*EXERCISE DIRECTIONS:* After reading the listing below, copy it out exactly.

*TASK MATERIAL:*
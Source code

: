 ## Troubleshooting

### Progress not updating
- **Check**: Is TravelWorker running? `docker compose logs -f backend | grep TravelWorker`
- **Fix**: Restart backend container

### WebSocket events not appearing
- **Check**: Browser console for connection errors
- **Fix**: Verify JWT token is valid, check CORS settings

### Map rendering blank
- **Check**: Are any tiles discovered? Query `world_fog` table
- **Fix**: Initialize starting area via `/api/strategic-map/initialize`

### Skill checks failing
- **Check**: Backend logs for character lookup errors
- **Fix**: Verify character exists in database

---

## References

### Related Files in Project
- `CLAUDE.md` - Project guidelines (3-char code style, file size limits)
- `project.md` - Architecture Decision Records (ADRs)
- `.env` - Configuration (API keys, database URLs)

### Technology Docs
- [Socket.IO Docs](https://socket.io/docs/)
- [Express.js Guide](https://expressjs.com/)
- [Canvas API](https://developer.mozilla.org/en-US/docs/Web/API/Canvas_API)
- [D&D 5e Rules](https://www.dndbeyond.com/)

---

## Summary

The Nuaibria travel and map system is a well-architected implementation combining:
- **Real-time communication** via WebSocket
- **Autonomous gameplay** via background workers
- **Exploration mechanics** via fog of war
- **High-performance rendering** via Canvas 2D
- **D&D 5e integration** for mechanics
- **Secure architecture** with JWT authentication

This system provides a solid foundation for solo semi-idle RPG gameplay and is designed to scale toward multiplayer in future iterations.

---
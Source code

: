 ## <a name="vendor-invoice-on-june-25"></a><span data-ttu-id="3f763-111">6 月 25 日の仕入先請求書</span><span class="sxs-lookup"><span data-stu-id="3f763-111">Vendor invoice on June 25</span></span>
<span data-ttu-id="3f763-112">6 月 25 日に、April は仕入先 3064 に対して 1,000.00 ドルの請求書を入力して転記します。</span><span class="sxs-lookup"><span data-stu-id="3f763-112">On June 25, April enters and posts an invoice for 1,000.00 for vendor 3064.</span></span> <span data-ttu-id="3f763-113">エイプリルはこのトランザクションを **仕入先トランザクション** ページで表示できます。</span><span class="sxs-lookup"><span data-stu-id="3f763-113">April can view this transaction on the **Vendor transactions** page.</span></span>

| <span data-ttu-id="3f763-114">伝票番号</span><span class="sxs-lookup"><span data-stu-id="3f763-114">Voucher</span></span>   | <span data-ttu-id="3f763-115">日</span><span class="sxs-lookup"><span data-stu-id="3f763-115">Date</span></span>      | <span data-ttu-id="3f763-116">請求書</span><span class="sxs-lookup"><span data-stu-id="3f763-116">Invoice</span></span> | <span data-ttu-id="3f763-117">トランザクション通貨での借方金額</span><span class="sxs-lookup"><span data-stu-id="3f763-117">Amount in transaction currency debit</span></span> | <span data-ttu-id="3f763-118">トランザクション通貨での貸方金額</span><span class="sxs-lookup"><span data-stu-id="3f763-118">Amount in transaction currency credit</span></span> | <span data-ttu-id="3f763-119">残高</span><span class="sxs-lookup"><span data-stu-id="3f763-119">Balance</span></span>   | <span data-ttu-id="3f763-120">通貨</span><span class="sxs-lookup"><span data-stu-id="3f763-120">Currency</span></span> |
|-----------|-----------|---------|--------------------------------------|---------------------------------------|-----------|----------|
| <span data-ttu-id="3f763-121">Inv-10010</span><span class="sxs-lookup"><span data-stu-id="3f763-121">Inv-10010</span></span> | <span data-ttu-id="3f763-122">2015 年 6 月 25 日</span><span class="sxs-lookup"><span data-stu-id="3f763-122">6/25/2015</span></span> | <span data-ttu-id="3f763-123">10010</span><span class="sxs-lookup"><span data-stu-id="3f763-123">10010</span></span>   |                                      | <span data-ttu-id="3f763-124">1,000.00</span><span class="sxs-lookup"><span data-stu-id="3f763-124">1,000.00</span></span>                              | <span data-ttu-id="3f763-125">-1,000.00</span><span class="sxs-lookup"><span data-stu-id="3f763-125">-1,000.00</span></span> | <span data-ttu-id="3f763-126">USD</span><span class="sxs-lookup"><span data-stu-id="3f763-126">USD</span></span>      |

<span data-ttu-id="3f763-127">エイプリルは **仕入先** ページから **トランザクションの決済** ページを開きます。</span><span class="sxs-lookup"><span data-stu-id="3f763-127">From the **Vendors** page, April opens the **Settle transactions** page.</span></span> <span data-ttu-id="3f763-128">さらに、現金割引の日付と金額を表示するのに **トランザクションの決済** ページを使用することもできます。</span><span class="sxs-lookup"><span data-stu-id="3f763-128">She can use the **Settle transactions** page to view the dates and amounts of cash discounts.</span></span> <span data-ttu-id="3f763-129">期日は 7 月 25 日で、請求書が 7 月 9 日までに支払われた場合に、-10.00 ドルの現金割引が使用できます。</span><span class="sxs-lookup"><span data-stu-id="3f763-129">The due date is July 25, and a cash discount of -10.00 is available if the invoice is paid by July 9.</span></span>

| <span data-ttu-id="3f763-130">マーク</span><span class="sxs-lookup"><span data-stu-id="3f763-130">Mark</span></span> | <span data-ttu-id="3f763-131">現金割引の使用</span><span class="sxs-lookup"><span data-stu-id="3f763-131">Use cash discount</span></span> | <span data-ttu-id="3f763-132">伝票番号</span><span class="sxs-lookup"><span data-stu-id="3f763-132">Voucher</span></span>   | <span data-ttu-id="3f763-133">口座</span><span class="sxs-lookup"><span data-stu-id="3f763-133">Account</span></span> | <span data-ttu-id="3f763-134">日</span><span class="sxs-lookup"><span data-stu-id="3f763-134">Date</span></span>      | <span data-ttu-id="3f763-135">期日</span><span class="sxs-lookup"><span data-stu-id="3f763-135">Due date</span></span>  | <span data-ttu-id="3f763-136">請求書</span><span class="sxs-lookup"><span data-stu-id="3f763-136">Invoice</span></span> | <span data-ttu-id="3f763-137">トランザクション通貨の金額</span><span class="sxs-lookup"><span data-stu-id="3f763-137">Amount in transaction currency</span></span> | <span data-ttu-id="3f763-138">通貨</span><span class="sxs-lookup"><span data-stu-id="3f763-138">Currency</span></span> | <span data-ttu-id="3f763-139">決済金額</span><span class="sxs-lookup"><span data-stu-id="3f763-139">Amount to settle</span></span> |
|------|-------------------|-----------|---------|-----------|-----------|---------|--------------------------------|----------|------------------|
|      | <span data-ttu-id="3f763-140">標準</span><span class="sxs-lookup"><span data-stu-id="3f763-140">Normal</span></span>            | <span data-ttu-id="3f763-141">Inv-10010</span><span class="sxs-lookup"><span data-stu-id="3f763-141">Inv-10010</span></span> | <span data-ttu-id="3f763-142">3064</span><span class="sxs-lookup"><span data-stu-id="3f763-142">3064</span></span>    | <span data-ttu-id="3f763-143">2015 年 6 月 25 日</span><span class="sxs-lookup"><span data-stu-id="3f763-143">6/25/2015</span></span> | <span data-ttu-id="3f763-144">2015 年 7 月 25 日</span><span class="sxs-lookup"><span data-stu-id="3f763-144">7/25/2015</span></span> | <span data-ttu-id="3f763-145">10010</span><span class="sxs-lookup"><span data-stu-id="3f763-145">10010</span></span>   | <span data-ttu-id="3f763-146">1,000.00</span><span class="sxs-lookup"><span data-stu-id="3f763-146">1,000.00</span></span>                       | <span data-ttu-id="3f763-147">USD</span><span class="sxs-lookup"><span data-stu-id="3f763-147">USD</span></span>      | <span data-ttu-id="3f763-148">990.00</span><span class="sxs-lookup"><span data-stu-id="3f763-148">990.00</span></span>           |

*SOLUTION TO THE PROBLEM:*
Source code

: ## Troubleshooting

### Progress not updating
- **Check**: Is TravelWorker running? `docker compose logs -f backend | grep TravelWorker`
- **Fix**: Restart backend container

### WebSocket events not appearing
- **Check**: Browser console for connection errors
- **Fix**: Verify JWT token is valid, check CORS settings

### Map rendering blank
- **Check**: Are any tiles discovered? Query `world_fog` table
- **Fix**: Initialize starting area via `/api/strategic-map/initialize`

### Skill checks failing
- **Check**: Backend logs for character lookup errors
- **Fix**: Verify character exists in database

---

## References

### Related Files in Project
- `CLAUDE.md` - Project guidelines (3-char code style, file size limits)
- `project.md` - Architecture Decision Records (ADRs)
- `.env` - Configuration (API keys, database URLs)

### Technology Docs
- [Socket.IO Docs](https://socket.io/docs/)
- [Express.js Guide](https://expressjs.com/)
- [Canvas API](https://developer.mozilla.org/en-US/docs/Web/API/Canvas_API)
- [D&D 5e Rules](https://www.dndbeyond.com/)

---

## Summary

The Nuaibria travel and map system is a well-architected implementation combining:
- **Real-time communication** via WebSocket
- **Autonomous gameplay** via background workers
- **Exploration mechanics** via fog of war
- **High-performance rendering** via Canvas 2D
- **D&D 5e integration** for mechanics
- **Secure architecture** with JWT authentication

This system provides a solid foundation for solo semi-idle RPG gameplay and is designed to scale toward multiplayer in future iterations.

---
Source code

: ## <a name="vendor-invoice-on-june-25"></a><span data-ttu-id="3f763-111">6 月 25 日の仕入先請求書</span><span class="sxs-lookup"><span data-stu-id="3f763-111">Vendor invoice on June 25</span></span>
<span data-ttu-id="3f763-112">6 月 25 日に、April は仕入先 3064 に対して 1,000.00 ドルの請求書を入力して転記します。</span><span class="sxs-lookup"><span data-stu-id="3f763-112">On June 25, April enters and posts an invoice for 1,000.00 for vendor 3064.</span></span> <span data-ttu-id="3f763-113">エイプリルはこのトランザクションを **仕入先トランザクション** ページで表示できます。</span><span class="sxs-lookup"><span data-stu-id="3f763-113">April can view this transaction on the **Vendor transactions** page.</span></span>

| <span data-ttu-id="3f763-114">伝票番号</span><span class="sxs-lookup"><span data-stu-id="3f763-114">Voucher</span></span>   | <span data-ttu-id="3f763-115">日</span><span class="sxs-lookup"><span data-stu-id="3f763-115">Date</span></span>      | <span data-ttu-id="3f763-116">請求書</span><span class="sxs-lookup"><span data-stu-id="3f763-116">Invoice</span></span> | <span data-ttu-id="3f763-117">トランザクション通貨での借方金額</span><span class="sxs-lookup"><span data-stu-id="3f763-117">Amount in transaction currency debit</span></span> | <span data-ttu-id="3f763-118">トランザクション通貨での貸方金額</span><span class="sxs-lookup"><span data-stu-id="3f763-118">Amount in transaction currency credit</span></span> | <span data-ttu-id="3f763-119">残高</span><span class="sxs-lookup"><span data-stu-id="3f763-119">Balance</span></span>   | <span data-ttu-id="3f763-120">通貨</span><span class="sxs-lookup"><span data-stu-id="3f763-120">Currency</span></span> |
|-----------|-----------|---------|--------------------------------------|---------------------------------------|-----------|----------|
| <span data-ttu-id="3f763-121">Inv-10010</span><span class="sxs-lookup"><span data-stu-id="3f763-121">Inv-10010</span></span> | <span data-ttu-id="3f763-122">2015 年 6 月 25 日</span><span class="sxs-lookup"><span data-stu-id="3f763-122">6/25/2015</span></span> | <span data-ttu-id="3f763-123">10010</span><span class="sxs-lookup"><span data-stu-id="3f763-123">10010</span></span>   |                                      | <span data-ttu-id="3f763-124">1,000.00</span><span class="sxs-lookup"><span data-stu-id="3f763-124">1,000.00</span></span>                              | <span data-ttu-id="3f763-125">-1,000.00</span><span class="sxs-lookup"><span data-stu-id="3f763-125">-1,000.00</span></span> | <span data-ttu-id="3f763-126">USD</span><span class="sxs-lookup"><span data-stu-id="3f763-126">USD</span></span>      |

<span data-ttu-id="3f763-127">エイプリルは **仕入先** ページから **トランザクションの決済** ページを開きます。</span><span class="sxs-lookup"><span data-stu-id="3f763-127">From the **Vendors** page, April opens the **Settle transactions** page.</span></span> <span data-ttu-id="3f763-128">さらに、現金割引の日付と金額を表示するのに **トランザクションの決済** ページを使用することもできます。</span><span class="sxs-lookup"><span data-stu-id="3f763-128">She can use the **Settle transactions** page to view the dates and amounts of cash discounts.</span></span> <span data-ttu-id="3f763-129">期日は 7 月 25 日で、請求書が 7 月 9 日までに支払われた場合に、-10.00 ドルの現金割引が使用できます。</span><span class="sxs-lookup"><span data-stu-id="3f763-129">The due date is July 25, and a cash discount of -10.00 is available if the invoice is paid by July 9.</span></span>

| <span data-ttu-id="3f763-130">マーク</span><span class="sxs-lookup"><span data-stu-id="3f763-130">Mark</span></span> | <span data-ttu-id="3f763-131">現金割引の使用</span><span class="sxs-lookup"><span data-stu-id="3f763-131">Use cash discount</span></span> | <span data-ttu-id="3f763-132">伝票番号</span><span class="sxs-lookup"><span data-stu-id="3f763-132">Voucher</span></span>   | <span data-ttu-id="3f763-133">口座</span><span class="sxs-lookup"><span data-stu-id="3f763-133">Account</span></span> | <span data-ttu-id="3f763-134">日</span><span class="sxs-lookup"><span data-stu-id="3f763-134">Date</span></span>      | <span data-ttu-id="3f763-135">期日</span><span class="sxs-lookup"><span data-stu-id="3f763-135">Due date</span></span>  | <span data-ttu-id="3f763-136">請求書</span><span class="sxs-lookup"><span data-stu-id="3f763-136">Invoice</span></span> | <span data-ttu-id="3f763-137">トランザクション通貨の金額</span><span class="sxs-lookup"><span data-stu-id="3f763-137">Amount in transaction currency</span></span> | <span data-ttu-id="3f763-138">通貨</span><span class="sxs-lookup"><span data-stu-id="3f763-138">Currency</span></span> | <span data-ttu-id="3f763-139">決済金額</span><span class="sxs-lookup"><span data-stu-id="3f763-139">Amount to settle</span></span> |
|------|-------------------|-----------|---------|-----------|-----------|---------|--------------------------------|----------|------------------|
|      | <span data-ttu-id="3f763-140">標準</span><span class="sxs-lookup"><span data-stu-id="3f763-140">Normal</span></span>            | <span data-ttu-id="3f763-141">Inv-10010</span><span class="sxs-lookup"><span data-stu-id="3f763-141">Inv-10010</span></span> | <span data-ttu-id="3f763-142">3064</span><span class="sxs-lookup"><span data-stu-id="3f763-142">3064</span></span>    | <span data-ttu-id="3f763-143">2015 年 6 月 25 日</span><span class="sxs-lookup"><span data-stu-id="3f763-143">6/25/2015</span></span> | <span data-ttu-id="3f763-144">2015 年 7 月 25 日</span><span class="sxs-lookup"><span data-stu-id="3f763-144">7/25/2015</span></span> | <span data-ttu-id="3f763-145">10010</span><span class="sxs-lookup"><span data-stu-id="3f763-145">10010</span></span>   | <span data-ttu-id="3f763-146">1,000.00</span><span class="sxs-lookup"><span data-stu-id="3f763-146">1,000.00</span></span>                       | <span data-ttu-id="3f763-147">USD</span><span class="sxs-lookup"><span data-stu-id="3f763-147">USD</span></span>      | <span data-ttu-id="3f763-148">990.00</span><span class="sxs-lookup"><span data-stu-id="3f763-148">990.00</span></span>           |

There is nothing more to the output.